[Start of section]

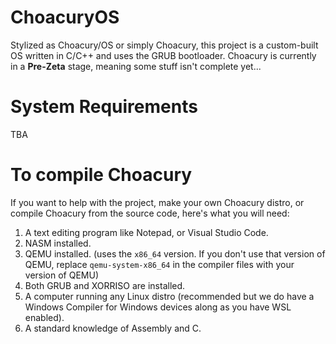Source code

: # ChoacuryOS
Stylized as Choacury/OS or simply Choacury, this project is a custom-built OS written in C/C++ and uses the GRUB bootloader. 
Choacury is currently in a **Pre-Zeta** stage, meaning some stuff isn't complete yet...

# System Requirements
TBA

# To compile Choacury
If you want to help with the project, make your own Choacury distro, or compile Choacury from the source code, here's what you will need:
1. A text editing program like Notepad, or Visual Studio Code.
2. NASM installed.
3. QEMU installed. (uses the `x86_64` version. If you don't use that version of QEMU, replace `qemu-system-x86_64` in the compiler files with your version of QEMU)
4. Both GRUB and XORRISO are installed.
5. A computer running any Linux distro (recommended but we do have a Windows Compiler for Windows devices along as you have WSL enabled).
6. A standard knowledge of Assembly and C.
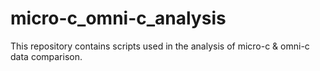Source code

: # micro-c_omni-c_analysis
This repository contains scripts used in the analysis of micro-c & omni-c data comparison.
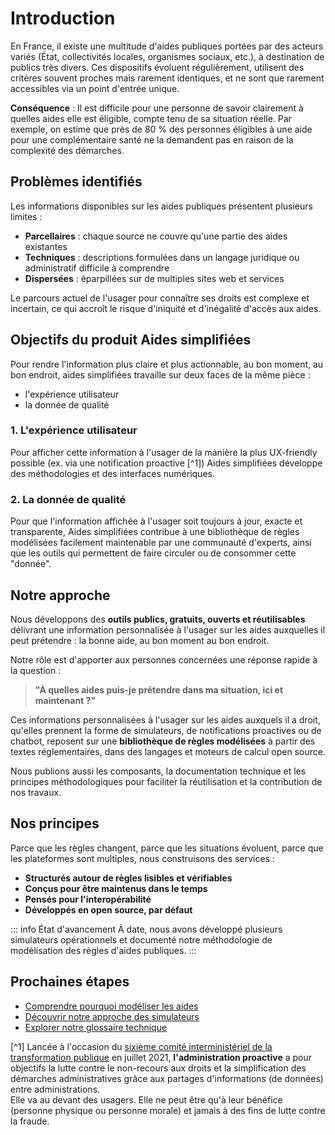 # Introduction

En France, il existe une multitude d'aides publiques portées par des acteurs variés (État, collectivités locales, organismes sociaux, etc.), à destination de publics très divers. Ces dispositifs évoluent régulièrement, utilisent des critères souvent proches mais rarement identiques, et ne sont que rarement accessibles via un point d'entrée unique.

**Conséquence** : Il est difficile pour une personne de savoir clairement à quelles aides elle est éligible, compte tenu de sa situation réelle. Par exemple, on estime que près de 80 % des personnes éligibles à une aide pour une complémentaire santé ne la demandent pas en raison de la complexité des démarches.

## Problèmes identifiés

Les informations disponibles sur les aides publiques présentent plusieurs limites :

- **Parcellaires** : chaque source ne couvre qu'une partie des aides existantes
- **Techniques** : descriptions formulées dans un langage juridique ou administratif difficile à comprendre
- **Dispersées** : éparpillées sur de multiples sites web et services

Le parcours actuel de l'usager pour connaître ses droits est complexe et incertain, ce qui accroît le risque d'iniquité et d'inégalité d'accès aux aides.

## Objectifs du produit Aides simplifiées

Pour rendre l'information plus claire et plus actionnable, au bon moment, au bon endroit, aides simplifiées travaille sur deux faces de la même pièce :
* l'expérience utilisateur
* la donnée de qualité

### 1. L'expérience utilisateur

Pour afficher cette information à l'usager de la manière la plus UX-friendly possible (ex. via une notification proactive [^1]) Aides simplifiées développe des méthodologies et des interfaces numériques.

### 2. La donnée de qualité

Pour que l'information affichée à l'usager soit toujours à jour, exacte et transparente, Aides simplifiées contribue à une bibliothèque de règles modélisées facilement maintenable par une communauté d'experts, ainsi que les outils qui permettent de faire circuler ou de consommer cette "donnée".

## Notre approche

Nous développons des **outils publics, gratuits, ouverts et réutilisables** délivrant une information personnalisée à l'usager sur les aides auxquelles il peut prétendre : la bonne aide, au bon moment au bon endroit. 

Notre rôle est d'apporter aux personnes concernées une réponse rapide à la question :

> **"À quelles aides puis-je prétendre dans ma situation, ici et maintenant ?"**

Ces informations personnalisées à l'usager sur les aides auxquels il a droit, qu'elles prennent la forme de simulateurs, de notifications proactives ou de chatbot, reposent sur une **bibliothèque de règles modélisées** à partir des textes réglementaires, dans des langages et moteurs de calcul open source.

Nous publions aussi les composants, la documentation technique et les principes méthodologiques pour faciliter la réutilisation et la contribution de nos travaux.

## Nos principes

Parce que les règles changent, parce que les situations évoluent, parce que les plateformes sont multiples, nous construisons des services :

- **Structurés autour de règles lisibles et vérifiables**
- **Conçus pour être maintenus dans le temps**  
- **Pensés pour l'interopérabilité**
- **Développés en open source, par défaut**

::: info État d'avancement
À date, nous avons développé plusieurs simulateurs opérationnels et documenté notre méthodologie de modélisation des règles d'aides publiques.
:::

## Prochaines étapes

- [Comprendre pourquoi modéliser les aides](/pourquoi)
- [Découvrir notre approche des simulateurs](/simulateurs/)
- [Explorer notre glossaire technique](/glossaire)

[^1] Lancée à l'occasion du [sixième comité interministériel de la transformation publique](https://www.modernisation.gouv.fr/actualites/tenue-du-6eme-comite-interministeriel-de-la-transformation-publique-citp) en juillet 2021, __l'administration proactive__ a pour objectifs la lutte contre le non-recours aux droits et la simplification des démarches administratives grâce aux partages d'informations (de données) entre administrations.  
Elle va au devant des usagers. Elle ne peut être qu'à leur bénéfice (personne physique ou personne morale) et jamais à des fins de lutte contre la fraude.
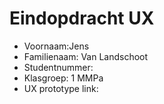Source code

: # Eindopdracht UX

- Voornaam:Jens   
- Familienaam: Van Landschoot
- Studentnummer:  
- Klasgroep: 1 MMPa
- UX prototype link: 

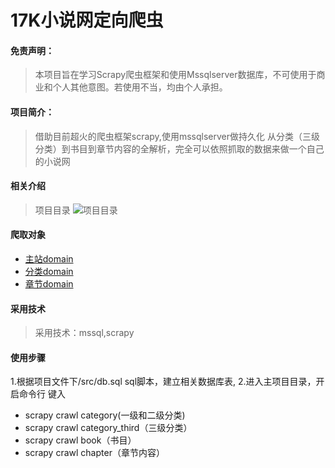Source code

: # 17K小说网定向爬虫

#### 免责声明：
> 本项目旨在学习Scrapy爬虫框架和使用Mssqlserver数据库，不可使用于商业和个人其他意图。若使用不当，均由个人承担。

#### 项目简介：
> 借助目前超火的爬虫框架scrapy,使用mssqlserver做持久化
  从分类（三级分类）到书目到章节内容的全解析，完全可以依照抓取的数据来做一个自己的小说网

#### 相关介绍

> 项目目录
 ![项目目录](https://gitee.com/uploads/images/2017/1130/101734_b231dbe7_1183118.png "projectDirectory.png")

#### 爬取对象
* [主站domain](http://www.17k.com/)
* [分类domain](http://all.17k.com/lib/book.html)
* [章节domain](http://www.17k.com/list/2724746.html)

#### 采用技术
> 采用技术：mssql,scrapy

#### 使用步骤
1.根据项目文件下/src/db.sql sql脚本，建立相关数据库表,
2.进入主项目目录，开启命令行 键入 
* scrapy crawl category(一级和二级分类)
* scrapy crawl category_third（三级分类）
* scrapy crawl book（书目）
* scrapy crawl chapter（章节内容）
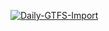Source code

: [![Daily-GTFS-Import](https://github.com/GoodTransit/DataDan/actions/workflows/daily-import.yml/badge.svg?branch=main)](https://github.com/GoodTransit/DataDan/actions/workflows/daily-import.yml)
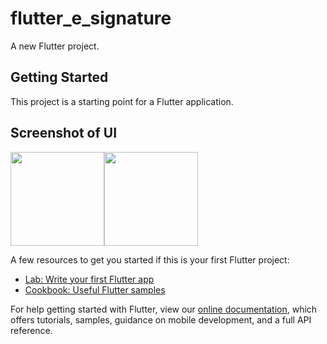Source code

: # flutter_e_signature

A new Flutter project.

## Getting Started

This project is a starting point for a Flutter application.

## Screenshot of UI

<img src="https://user-images.githubusercontent.com/37434213/137480002-ba5a88eb-ca59-44c4-b2a0-9e998030fe8d.png" width="150"><img src="https://user-images.githubusercontent.com/37434213/137480004-0e1f7ecb-346b-47ee-b005-4fab8ea32b82.png" width="150">

A few resources to get you started if this is your first Flutter project:

- [Lab: Write your first Flutter app](https://flutter.dev/docs/get-started/codelab)
- [Cookbook: Useful Flutter samples](https://flutter.dev/docs/cookbook)

For help getting started with Flutter, view our
[online documentation](https://flutter.dev/docs), which offers tutorials,
samples, guidance on mobile development, and a full API reference.
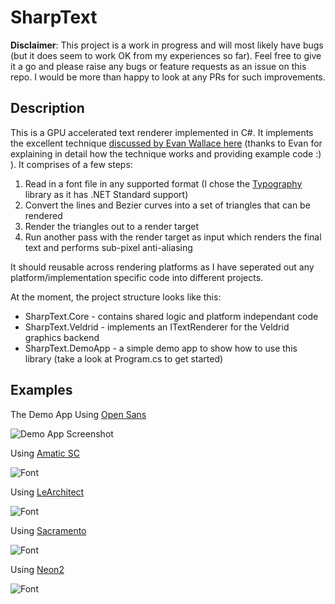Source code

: # SharpText

**Disclaimer**: This project is a work in progress and will most likely have bugs (but it does seem to work OK from my experiences so far). Feel free to give it a go and please raise any bugs or feature requests as an issue on this repo. I would be more than happy to look at any PRs for such improvements.

## Description

This is a GPU accelerated text renderer implemented in C#. It implements the excellent technique [discussed by Evan Wallace here](https://medium.com/@evanwallace/easy-scalable-text-rendering-on-the-gpu-c3f4d782c5ac) (thanks to Evan for explaining in detail how the technique works and providing example code :) ). It comprises of a few steps:

1. Read in a font file in any supported format (I chose the [Typography](https://github.com/LayoutFarm/Typography) library as it has .NET Standard support)
1. Convert the lines and Bezier curves into a set of triangles that can be rendered
1. Render the triangles out to a render target
1. Run another pass with the render target as input which renders the final text and performs sub-pixel anti-aliasing

It should reusable across rendering platforms as I have seperated out any platform/implementation specific code into different projects.

At the moment, the project structure looks like this:
* SharpText.Core - contains shared logic and platform independant code
* SharpText.Veldrid - implements an ITextRenderer for the Veldrid graphics backend
* SharpText.DemoApp - a simple demo app to show how to use this library (take a look at Program.cs to get started)

## Examples

The Demo App Using [Open Sans](https://fonts.google.com/specimen/Open+Sans)

![Demo App Screenshot](https://raw.githubusercontent.com/drjaydenm/SharpText/master/Images/demo_app.png)

Using [Amatic SC](https://fonts.google.com/specimen/Amatic+SC)

![Font](https://raw.githubusercontent.com/drjaydenm/SharpText/master/Images/font_1.png)

Using [LeArchitect](https://www.dafont.com/learchitect.font?l[]=10&l[]=1)

![Font](https://raw.githubusercontent.com/drjaydenm/SharpText/master/Images/font_2.png)

Using [Sacramento](https://fonts.google.com/specimen/Sacramento)

![Font](https://raw.githubusercontent.com/drjaydenm/SharpText/master/Images/font_3.png)

Using [Neon2](https://www.dafont.com/neon-lights.font?l[]=10&l[]=1)

![Font](https://raw.githubusercontent.com/drjaydenm/SharpText/master/Images/font_4.png)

[End of section]

▶ **Work required**: Beginning with the first entry above, reproduce every line verbatim until the line with "# Introduction", which is included too; omit pictures.

▶ **Answer to this exercise**:
Source code

: # ChoacuryOS
Stylized as Choacury/OS or simply Choacury, this project is a custom-built OS written in C/C++ and uses the GRUB bootloader. 
Choacury is currently in a **Pre-Zeta** stage, meaning some stuff isn't complete yet...

# System Requirements
TBA

# To compile Choacury
If you want to help with the project, make your own Choacury distro, or compile Choacury from the source code, here's what you will need:
1. A text editing program like Notepad, or Visual Studio Code.
2. NASM installed.
3. QEMU installed. (uses the `x86_64` version. If you don't use that version of QEMU, replace `qemu-system-x86_64` in the compiler files with your version of QEMU)
4. Both GRUB and XORRISO are installed.
5. A computer running any Linux distro (recommended but we do have a Windows Compiler for Windows devices along as you have WSL enabled).
6. A standard knowledge of Assembly and C.
Source code

: # micro-c_omni-c_analysis
This repository contains scripts used in the analysis of micro-c & omni-c data comparison.
 # Introduction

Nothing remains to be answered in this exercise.